Storm Prey
Weather woke up to go to the bathroom and saw what time it was, and came down, and I told her what happened. She said if I called a couple pals of mine from the St. Paul cops, they could come over ...”
“No. Virgil. Stay there.”
THEY LEFT in a convoy of sixfour-wheelers, vans, and SUVs and one truck, eight SWAT guys and four unarmored investigators. St. Paul Park was southeast of the Cities, along the Mississippi, right down Highway 61, the same highway famously revisited by Bob Dylan. They were good as long as the light poles lasted, but after that, it was a matter of staying inside each other’s headlights.
Lucas rode down alone, Shrake and Jenkins riding with the rest of the SWAT team; the snow felt soft and slick under his tires: he turned on the radio, picked up Tanita Tikaram singing “Twist in My Sobriety,” a good old golden oldie; he’d last heard it trickling out of an overhead speaker at a gas station, years earlier.
Twenty minutes after they left, moving slowly, they crawled past the Ashland refinery, the gas flares burning weirdly through the pounding waves of snow.
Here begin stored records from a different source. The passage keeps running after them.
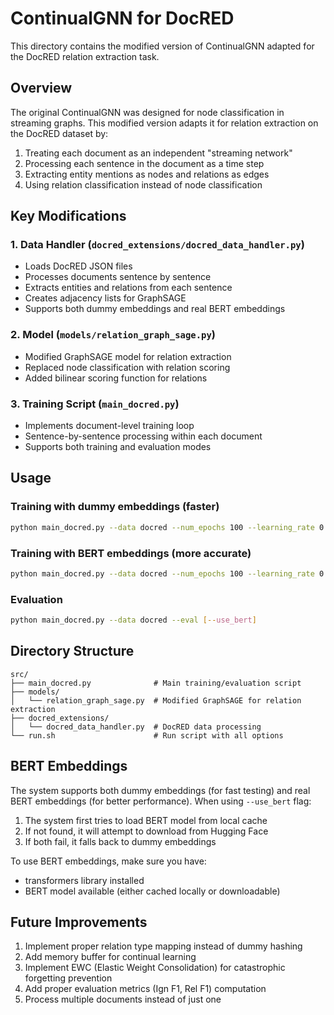 # ContinualGNN for DocRED

This directory contains the modified version of ContinualGNN adapted for the DocRED relation extraction task.

## Overview

The original ContinualGNN was designed for node classification in streaming graphs. This modified version adapts it for relation extraction on the DocRED dataset by:

1. Treating each document as an independent "streaming network"
2. Processing each sentence in the document as a time step
3. Extracting entity mentions as nodes and relations as edges
4. Using relation classification instead of node classification

## Key Modifications

### 1. Data Handler (`docred_extensions/docred_data_handler.py`)
- Loads DocRED JSON files
- Processes documents sentence by sentence
- Extracts entities and relations from each sentence
- Creates adjacency lists for GraphSAGE
- Supports both dummy embeddings and real BERT embeddings

### 2. Model (`models/relation_graph_sage.py`)
- Modified GraphSAGE model for relation extraction
- Replaced node classification with relation scoring
- Added bilinear scoring function for relations

### 3. Training Script (`main_docred.py`)
- Implements document-level training loop
- Sentence-by-sentence processing within each document
- Supports both training and evaluation modes

## Usage

### Training with dummy embeddings (faster)
```bash
python main_docred.py --data docred --num_epochs 100 --learning_rate 0.01
```

### Training with BERT embeddings (more accurate)
```bash
python main_docred.py --data docred --num_epochs 100 --learning_rate 0.01 --use_bert
```

### Evaluation
```bash
python main_docred.py --data docred --eval [--use_bert]
```

## Directory Structure

```
src/
├── main_docred.py              # Main training/evaluation script
├── models/
│   └── relation_graph_sage.py  # Modified GraphSAGE for relation extraction
├── docred_extensions/
│   └── docred_data_handler.py  # DocRED data processing
└── run.sh                      # Run script with all options
```

## BERT Embeddings

The system supports both dummy embeddings (for fast testing) and real BERT embeddings (for better performance). When using `--use_bert` flag:

1. The system first tries to load BERT model from local cache
2. If not found, it will attempt to download from Hugging Face
3. If both fail, it falls back to dummy embeddings

To use BERT embeddings, make sure you have:
- transformers library installed
- BERT model available (either cached locally or downloadable)

## Future Improvements

1. Implement proper relation type mapping instead of dummy hashing
2. Add memory buffer for continual learning
3. Implement EWC (Elastic Weight Consolidation) for catastrophic forgetting prevention
4. Add proper evaluation metrics (Ign F1, Rel F1) computation
5. Process multiple documents instead of just one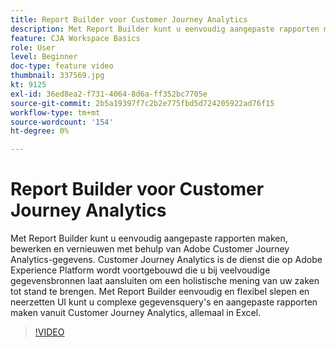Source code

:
 ```yaml
---
title: Report Builder voor Customer Journey Analytics
description: Met Report Builder kunt u eenvoudig aangepaste rapporten maken, bewerken en vernieuwen met behulp van Adobe Customer Journey Analytics-gegevens. Customer Journey Analytics is de dienst die op Adobe Experience Platform wordt voortgebouwd die u bij veelvoudige gegevensbronnen laat aansluiten om een holistische mening van uw zaken tot stand te brengen. Met Report Builder eenvoudig en flexibel slepen en neerzetten UI kunt u complexe gegevensquery's en aangepaste rapporten maken vanuit Customer Journey Analytics, allemaal in Excel.
feature: CJA Workspace Basics
role: User
level: Beginner
doc-type: feature video
thumbnail: 337569.jpg
kt: 9125
exl-id: 36ed8ea2-f731-4064-8d6a-ff352bc7705e
source-git-commit: 2b5a19397f7c2b2e775fbd5d724205922ad76f15
workflow-type: tm+mt
source-wordcount: '154'
ht-degree: 0%

---
```


# Report Builder voor Customer Journey Analytics

Met Report Builder kunt u eenvoudig aangepaste rapporten maken, bewerken en vernieuwen met behulp van Adobe Customer Journey Analytics-gegevens. Customer Journey Analytics is de dienst die op Adobe Experience Platform wordt voortgebouwd die u bij veelvoudige gegevensbronnen laat aansluiten om een holistische mening van uw zaken tot stand te brengen. Met Report Builder eenvoudig en flexibel slepen en neerzetten UI kunt u complexe gegevensquery&#39;s en aangepaste rapporten maken vanuit Customer Journey Analytics, allemaal in Excel.


>[!VIDEO](https://video.tv.adobe.com/v/337569/?quality=12&learn=on)

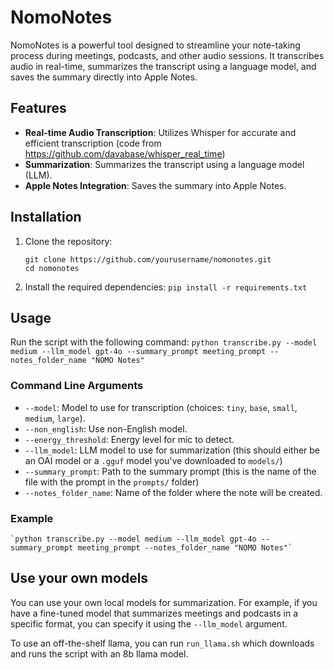 # NomoNotes

NomoNotes is a powerful tool designed to streamline your note-taking process during meetings, podcasts, and other audio sessions. It transcribes audio in real-time, summarizes the transcript using a language model, and saves the summary directly into Apple Notes.

## Features

- **Real-time Audio Transcription**: Utilizes Whisper for accurate and efficient transcription (code from https://github.com/davabase/whisper_real_time)
- **Summarization**: Summarizes the transcript using a language model (LLM).
- **Apple Notes Integration**:  Saves the summary into Apple Notes.

## Installation

1. Clone the repository:
    ```
    git clone https://github.com/yourusername/nomonotes.git
    cd nomonotes
    ```
2. Install the required dependencies:
    `pip install -r requirements.txt`


## Usage

Run the script with the following command:
    `python transcribe.py --model medium --llm_model gpt-4o --summary_prompt meeting_prompt --notes_folder_name "NOMO Notes"`

### Command Line Arguments

- `--model`: Model to use for transcription (choices: `tiny`, `base`, `small`, `medium`, `large`).
- `--non_english`: Use non-English model.
- `--energy_threshold`: Energy level for mic to detect.
- `--llm_model`: LLM model to use for summarization (this should either be an OAI model or a `.gguf` model you've downloaded to `models/`)
- `--summary_prompt`: Path to the summary prompt (this is the name of the file with the prompt in the `prompts/` folder)
- `--notes_folder_name`: Name of the folder where the note will be created.

### Example

    `python transcribe.py --model medium --llm_model gpt-4o --summary_prompt meeting_prompt --notes_folder_name "NOMO Notes"`

## Use your own models

You can use your own local models for summarization. For example, if you have a fine-tuned model that summarizes meetings and podcasts in a specific format, you can specify it using the `--llm_model` argument.

To use an off-the-shelf llama, you can run `run_llama.sh` which downloads and runs the script with an 8b llama model.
Close now, he thought, watching the nav screen. They planned to hook up with St. Paul Park cops in the City Hall parking lot, and walk from there, four short blocks.
The first of the trucks took the off ramp, the rest followed, down through the quiet town. The local cops were waiting, and they all went inside, where the SWAT team commander, John Nelson, took the locals through the program.
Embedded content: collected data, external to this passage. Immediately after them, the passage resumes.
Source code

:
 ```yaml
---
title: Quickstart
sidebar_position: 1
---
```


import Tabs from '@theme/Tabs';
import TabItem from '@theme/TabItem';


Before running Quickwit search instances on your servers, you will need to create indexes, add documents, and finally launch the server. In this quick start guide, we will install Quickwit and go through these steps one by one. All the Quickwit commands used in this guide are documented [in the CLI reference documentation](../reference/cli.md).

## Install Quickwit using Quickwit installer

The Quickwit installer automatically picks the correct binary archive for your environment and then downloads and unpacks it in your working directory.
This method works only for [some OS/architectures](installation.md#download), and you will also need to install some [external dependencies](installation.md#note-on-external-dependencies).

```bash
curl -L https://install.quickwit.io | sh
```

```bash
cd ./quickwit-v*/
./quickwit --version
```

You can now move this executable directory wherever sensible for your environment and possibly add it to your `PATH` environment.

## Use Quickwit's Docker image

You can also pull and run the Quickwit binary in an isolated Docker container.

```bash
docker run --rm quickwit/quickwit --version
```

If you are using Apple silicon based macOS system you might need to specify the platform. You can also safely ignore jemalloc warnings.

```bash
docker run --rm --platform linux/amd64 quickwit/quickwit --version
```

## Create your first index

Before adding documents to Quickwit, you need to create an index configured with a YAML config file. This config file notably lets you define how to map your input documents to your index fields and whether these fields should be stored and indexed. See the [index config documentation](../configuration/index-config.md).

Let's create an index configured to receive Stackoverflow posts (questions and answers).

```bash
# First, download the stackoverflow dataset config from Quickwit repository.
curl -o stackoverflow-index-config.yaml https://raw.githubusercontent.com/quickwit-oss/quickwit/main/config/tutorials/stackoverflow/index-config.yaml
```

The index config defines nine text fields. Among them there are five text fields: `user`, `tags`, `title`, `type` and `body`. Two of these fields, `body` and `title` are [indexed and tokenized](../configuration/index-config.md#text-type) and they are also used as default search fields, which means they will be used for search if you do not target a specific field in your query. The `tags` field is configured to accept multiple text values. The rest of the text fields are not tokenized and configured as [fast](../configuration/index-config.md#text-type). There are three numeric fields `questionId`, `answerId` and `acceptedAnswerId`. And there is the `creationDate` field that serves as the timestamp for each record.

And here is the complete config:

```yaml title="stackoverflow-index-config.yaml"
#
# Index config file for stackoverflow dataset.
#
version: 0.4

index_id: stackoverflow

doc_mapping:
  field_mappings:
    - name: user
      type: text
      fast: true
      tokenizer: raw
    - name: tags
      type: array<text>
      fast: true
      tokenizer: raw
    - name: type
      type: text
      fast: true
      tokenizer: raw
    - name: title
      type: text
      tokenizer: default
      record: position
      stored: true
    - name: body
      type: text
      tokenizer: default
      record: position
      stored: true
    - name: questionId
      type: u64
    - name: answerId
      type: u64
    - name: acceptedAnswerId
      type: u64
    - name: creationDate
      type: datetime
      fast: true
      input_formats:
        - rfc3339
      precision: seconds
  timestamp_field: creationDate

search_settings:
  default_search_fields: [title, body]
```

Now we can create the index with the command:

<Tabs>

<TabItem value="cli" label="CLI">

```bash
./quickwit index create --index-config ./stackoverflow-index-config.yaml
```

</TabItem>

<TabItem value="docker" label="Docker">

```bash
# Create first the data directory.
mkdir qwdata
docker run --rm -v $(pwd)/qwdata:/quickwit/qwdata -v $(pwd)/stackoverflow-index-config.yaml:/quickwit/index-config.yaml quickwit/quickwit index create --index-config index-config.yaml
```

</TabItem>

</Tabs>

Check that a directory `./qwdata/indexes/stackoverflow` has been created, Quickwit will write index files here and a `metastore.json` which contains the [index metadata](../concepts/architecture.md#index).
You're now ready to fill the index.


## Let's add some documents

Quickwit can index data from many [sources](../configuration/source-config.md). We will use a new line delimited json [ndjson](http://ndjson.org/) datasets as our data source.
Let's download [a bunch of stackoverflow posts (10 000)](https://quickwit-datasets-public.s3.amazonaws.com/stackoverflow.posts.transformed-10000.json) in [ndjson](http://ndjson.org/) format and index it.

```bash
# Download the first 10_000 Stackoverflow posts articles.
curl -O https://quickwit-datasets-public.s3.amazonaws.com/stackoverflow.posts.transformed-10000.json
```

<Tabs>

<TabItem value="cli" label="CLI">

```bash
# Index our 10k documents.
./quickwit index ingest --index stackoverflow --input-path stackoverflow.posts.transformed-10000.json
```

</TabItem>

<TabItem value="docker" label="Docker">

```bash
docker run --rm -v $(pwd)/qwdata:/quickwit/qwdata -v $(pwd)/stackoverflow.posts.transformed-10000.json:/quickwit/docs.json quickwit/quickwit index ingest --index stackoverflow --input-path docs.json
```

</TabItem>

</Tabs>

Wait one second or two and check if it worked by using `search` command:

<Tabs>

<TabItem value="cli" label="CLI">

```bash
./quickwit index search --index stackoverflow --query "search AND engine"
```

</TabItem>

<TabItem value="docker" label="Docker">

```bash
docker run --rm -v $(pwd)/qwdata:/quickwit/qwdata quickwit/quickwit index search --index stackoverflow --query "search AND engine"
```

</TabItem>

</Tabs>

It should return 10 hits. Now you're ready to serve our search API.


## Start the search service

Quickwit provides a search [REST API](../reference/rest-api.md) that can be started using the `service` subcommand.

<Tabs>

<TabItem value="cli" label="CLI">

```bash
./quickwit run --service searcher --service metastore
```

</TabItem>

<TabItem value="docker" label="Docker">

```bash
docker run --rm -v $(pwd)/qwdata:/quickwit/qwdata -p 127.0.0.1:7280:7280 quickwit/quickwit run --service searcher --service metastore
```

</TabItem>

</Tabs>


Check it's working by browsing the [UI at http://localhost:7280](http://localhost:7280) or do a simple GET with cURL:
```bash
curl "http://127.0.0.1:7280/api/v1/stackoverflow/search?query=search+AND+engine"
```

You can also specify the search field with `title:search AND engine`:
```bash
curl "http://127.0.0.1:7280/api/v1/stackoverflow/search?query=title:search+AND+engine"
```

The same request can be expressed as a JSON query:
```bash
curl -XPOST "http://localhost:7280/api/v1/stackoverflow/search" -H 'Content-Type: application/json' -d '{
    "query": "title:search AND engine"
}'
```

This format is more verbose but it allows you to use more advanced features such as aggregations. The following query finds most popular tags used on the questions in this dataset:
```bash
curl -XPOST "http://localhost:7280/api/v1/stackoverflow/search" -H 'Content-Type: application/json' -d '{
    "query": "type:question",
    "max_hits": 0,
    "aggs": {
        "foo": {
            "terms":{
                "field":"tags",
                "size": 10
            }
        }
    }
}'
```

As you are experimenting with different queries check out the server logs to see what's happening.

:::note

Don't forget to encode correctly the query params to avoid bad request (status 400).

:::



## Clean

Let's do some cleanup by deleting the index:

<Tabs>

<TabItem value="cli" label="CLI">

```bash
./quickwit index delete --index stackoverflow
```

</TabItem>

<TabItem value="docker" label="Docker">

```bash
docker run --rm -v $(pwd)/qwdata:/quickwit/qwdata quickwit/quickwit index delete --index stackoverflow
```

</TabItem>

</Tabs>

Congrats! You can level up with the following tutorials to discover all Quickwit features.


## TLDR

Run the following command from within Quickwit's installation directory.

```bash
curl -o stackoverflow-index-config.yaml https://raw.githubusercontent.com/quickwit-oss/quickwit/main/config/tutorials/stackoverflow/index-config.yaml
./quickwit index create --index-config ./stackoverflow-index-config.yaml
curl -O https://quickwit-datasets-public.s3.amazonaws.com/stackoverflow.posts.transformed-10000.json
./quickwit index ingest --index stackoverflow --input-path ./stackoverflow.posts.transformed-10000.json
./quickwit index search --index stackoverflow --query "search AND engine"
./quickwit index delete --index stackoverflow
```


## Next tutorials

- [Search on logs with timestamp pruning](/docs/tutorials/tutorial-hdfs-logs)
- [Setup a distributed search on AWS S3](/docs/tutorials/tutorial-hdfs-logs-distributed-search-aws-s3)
“As we understand it, the house is owned by an old lady named Ann Wilson, and she probably sleeps in a bedroom in the back, and rents the bedroom upstairs. We’re not going to rush the place because the noise will wake the guy up, and at this point, he’s got no reason to give it up.
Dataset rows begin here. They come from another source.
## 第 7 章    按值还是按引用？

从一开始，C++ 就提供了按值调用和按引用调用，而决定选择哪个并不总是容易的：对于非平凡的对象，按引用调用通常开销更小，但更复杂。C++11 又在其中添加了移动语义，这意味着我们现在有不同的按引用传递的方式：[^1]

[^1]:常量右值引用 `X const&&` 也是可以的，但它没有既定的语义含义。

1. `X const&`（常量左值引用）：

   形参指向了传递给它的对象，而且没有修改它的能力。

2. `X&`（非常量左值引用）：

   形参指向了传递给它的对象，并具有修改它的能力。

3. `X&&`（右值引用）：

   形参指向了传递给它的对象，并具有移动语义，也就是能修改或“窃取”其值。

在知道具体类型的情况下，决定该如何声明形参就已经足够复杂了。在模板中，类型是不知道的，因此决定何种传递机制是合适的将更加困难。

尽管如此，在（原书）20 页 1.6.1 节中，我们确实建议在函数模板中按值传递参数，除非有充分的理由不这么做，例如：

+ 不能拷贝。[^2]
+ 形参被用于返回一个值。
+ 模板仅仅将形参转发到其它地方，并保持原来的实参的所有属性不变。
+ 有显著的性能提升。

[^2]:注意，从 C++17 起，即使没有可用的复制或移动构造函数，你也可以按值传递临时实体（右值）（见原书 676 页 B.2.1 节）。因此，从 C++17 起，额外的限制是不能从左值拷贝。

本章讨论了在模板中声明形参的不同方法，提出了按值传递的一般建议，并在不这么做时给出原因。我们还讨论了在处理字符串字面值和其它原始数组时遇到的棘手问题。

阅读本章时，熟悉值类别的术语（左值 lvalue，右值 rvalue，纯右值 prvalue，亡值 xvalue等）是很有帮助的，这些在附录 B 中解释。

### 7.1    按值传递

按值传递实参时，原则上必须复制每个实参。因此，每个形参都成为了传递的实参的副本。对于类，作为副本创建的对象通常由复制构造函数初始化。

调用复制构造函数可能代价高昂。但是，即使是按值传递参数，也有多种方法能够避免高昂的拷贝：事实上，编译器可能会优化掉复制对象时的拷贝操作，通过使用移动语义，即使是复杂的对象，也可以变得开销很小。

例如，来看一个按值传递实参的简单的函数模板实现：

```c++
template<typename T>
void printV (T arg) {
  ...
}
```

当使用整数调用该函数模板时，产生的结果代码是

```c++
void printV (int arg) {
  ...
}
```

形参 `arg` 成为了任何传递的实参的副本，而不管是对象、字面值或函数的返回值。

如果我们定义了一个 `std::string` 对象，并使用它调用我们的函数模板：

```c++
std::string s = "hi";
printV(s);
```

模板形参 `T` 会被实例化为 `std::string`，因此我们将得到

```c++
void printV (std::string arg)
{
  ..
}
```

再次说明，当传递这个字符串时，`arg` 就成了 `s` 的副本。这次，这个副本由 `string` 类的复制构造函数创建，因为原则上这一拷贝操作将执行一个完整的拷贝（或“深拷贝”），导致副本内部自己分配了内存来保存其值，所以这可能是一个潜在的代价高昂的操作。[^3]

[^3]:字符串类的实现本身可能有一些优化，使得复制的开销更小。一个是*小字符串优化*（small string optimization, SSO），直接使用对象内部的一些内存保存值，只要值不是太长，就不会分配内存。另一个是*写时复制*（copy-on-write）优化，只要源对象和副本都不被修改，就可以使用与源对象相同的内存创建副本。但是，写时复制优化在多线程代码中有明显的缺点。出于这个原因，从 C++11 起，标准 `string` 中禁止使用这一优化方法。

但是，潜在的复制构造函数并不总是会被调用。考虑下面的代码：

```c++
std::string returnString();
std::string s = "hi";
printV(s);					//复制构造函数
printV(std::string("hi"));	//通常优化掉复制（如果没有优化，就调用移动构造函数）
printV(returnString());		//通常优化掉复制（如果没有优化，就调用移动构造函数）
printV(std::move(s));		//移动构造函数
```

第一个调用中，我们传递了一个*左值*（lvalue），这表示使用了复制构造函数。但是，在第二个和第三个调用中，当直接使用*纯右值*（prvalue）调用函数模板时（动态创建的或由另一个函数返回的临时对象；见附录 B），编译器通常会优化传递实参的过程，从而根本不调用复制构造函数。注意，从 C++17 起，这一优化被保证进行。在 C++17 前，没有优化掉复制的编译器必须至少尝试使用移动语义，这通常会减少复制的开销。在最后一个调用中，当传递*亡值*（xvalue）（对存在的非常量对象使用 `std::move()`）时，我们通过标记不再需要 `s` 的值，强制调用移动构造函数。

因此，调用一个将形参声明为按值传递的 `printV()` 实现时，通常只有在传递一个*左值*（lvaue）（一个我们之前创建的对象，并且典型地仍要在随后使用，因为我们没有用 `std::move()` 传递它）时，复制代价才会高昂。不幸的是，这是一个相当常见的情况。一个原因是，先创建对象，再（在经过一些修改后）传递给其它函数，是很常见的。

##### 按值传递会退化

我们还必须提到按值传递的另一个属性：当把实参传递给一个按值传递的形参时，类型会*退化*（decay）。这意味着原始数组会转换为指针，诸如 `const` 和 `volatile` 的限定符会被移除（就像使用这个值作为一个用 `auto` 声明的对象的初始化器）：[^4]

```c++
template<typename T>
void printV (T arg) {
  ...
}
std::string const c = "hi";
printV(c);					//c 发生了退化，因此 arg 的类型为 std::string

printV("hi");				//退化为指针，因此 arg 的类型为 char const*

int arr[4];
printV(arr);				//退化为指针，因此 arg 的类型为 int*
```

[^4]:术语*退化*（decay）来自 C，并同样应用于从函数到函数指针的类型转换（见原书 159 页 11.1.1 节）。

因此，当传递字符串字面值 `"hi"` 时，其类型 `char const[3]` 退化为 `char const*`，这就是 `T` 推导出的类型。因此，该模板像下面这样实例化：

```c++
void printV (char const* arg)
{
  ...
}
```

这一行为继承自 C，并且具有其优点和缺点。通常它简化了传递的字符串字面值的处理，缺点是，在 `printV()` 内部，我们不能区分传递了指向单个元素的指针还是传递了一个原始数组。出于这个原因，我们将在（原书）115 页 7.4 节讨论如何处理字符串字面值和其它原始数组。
“So, we’ve got the snow and the dark going for us. We’ll set up outside, around the house, and wait for him to come out. If Miz Wilson comes out first, we’ll move her out. Then we’ll just see—but we’re putting the guy’s name and ID photo on TV, so we figure he’ll be moving early. He needs to get away from here.
“We’re all going to go out and get set up, and then half of us will peel off and come back here and get warm and comfortable. We’ll change over every hour so nobody gets too cold. The whole idea, now, is to stay out of sight ...”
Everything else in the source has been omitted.